◆ **EXTRACTED INFORMATION**
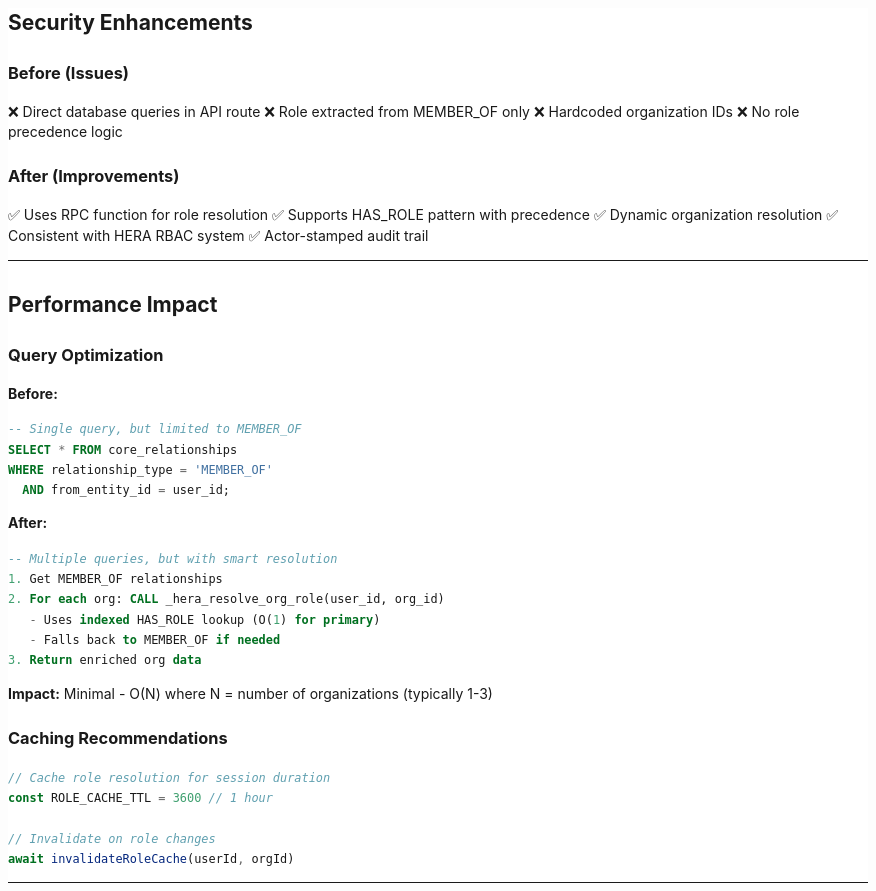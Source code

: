 ## Security Enhancements

### Before (Issues)

❌ Direct database queries in API route
❌ Role extracted from MEMBER_OF only
❌ Hardcoded organization IDs
❌ No role precedence logic

### After (Improvements)

✅ Uses RPC function for role resolution
✅ Supports HAS_ROLE pattern with precedence
✅ Dynamic organization resolution
✅ Consistent with HERA RBAC system
✅ Actor-stamped audit trail

---

## Performance Impact

### Query Optimization

**Before:**
```sql
-- Single query, but limited to MEMBER_OF
SELECT * FROM core_relationships
WHERE relationship_type = 'MEMBER_OF'
  AND from_entity_id = user_id;
```

**After:**
```sql
-- Multiple queries, but with smart resolution
1. Get MEMBER_OF relationships
2. For each org: CALL _hera_resolve_org_role(user_id, org_id)
   - Uses indexed HAS_ROLE lookup (O(1) for primary)
   - Falls back to MEMBER_OF if needed
3. Return enriched org data
```

**Impact:** Minimal - O(N) where N = number of organizations (typically 1-3)

### Caching Recommendations

```typescript
// Cache role resolution for session duration
const ROLE_CACHE_TTL = 3600 // 1 hour

// Invalidate on role changes
await invalidateRoleCache(userId, orgId)
```

---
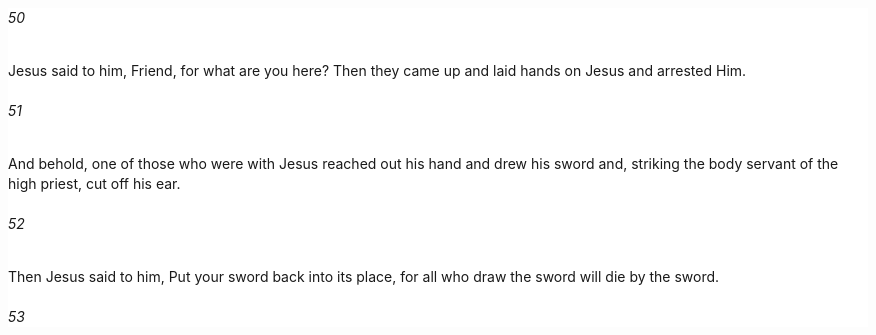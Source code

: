 











###### 50 






Jesus said to him, Friend, for what are you here? Then they came up and laid hands on Jesus and arrested Him. 













###### 51 






And behold, one of those who were with Jesus reached out his hand and drew his sword and, striking the body servant of the high priest, cut off his ear. 













###### 52 






Then Jesus said to him, Put your sword back into its place, for all who draw the sword will die by the sword. 













###### 53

◆ **TASK DESCRIPTION**
A verbatim transcription of the records, pictures excluded, is the required output.

◆ **TASK SOLUTION**
Source code

: ## Security Enhancements

### Before (Issues)

❌ Direct database queries in API route
❌ Role extracted from MEMBER_OF only
❌ Hardcoded organization IDs
❌ No role precedence logic

### After (Improvements)

✅ Uses RPC function for role resolution
✅ Supports HAS_ROLE pattern with precedence
✅ Dynamic organization resolution
✅ Consistent with HERA RBAC system
✅ Actor-stamped audit trail

---

## Performance Impact

### Query Optimization

**Before:**
```sql
-- Single query, but limited to MEMBER_OF
SELECT * FROM core_relationships
WHERE relationship_type = 'MEMBER_OF'
  AND from_entity_id = user_id;
```

**After:**
```sql
-- Multiple queries, but with smart resolution
1. Get MEMBER_OF relationships
2. For each org: CALL _hera_resolve_org_role(user_id, org_id)
   - Uses indexed HAS_ROLE lookup (O(1) for primary)
   - Falls back to MEMBER_OF if needed
3. Return enriched org data
```

**Impact:** Minimal - O(N) where N = number of organizations (typically 1-3)

### Caching Recommendations

```typescript
// Cache role resolution for session duration
const ROLE_CACHE_TTL = 3600 // 1 hour

// Invalidate on role changes
await invalidateRoleCache(userId, orgId)
```

---
Source code

: 











###### 50 






Jesus said to him, Friend, for what are you here? Then they came up and laid hands on Jesus and arrested Him. 













###### 51 






And behold, one of those who were with Jesus reached out his hand and drew his sword and, striking the body servant of the high priest, cut off his ear. 













###### 52 






Then Jesus said to him, Put your sword back into its place, for all who draw the sword will die by the sword. 













###### 53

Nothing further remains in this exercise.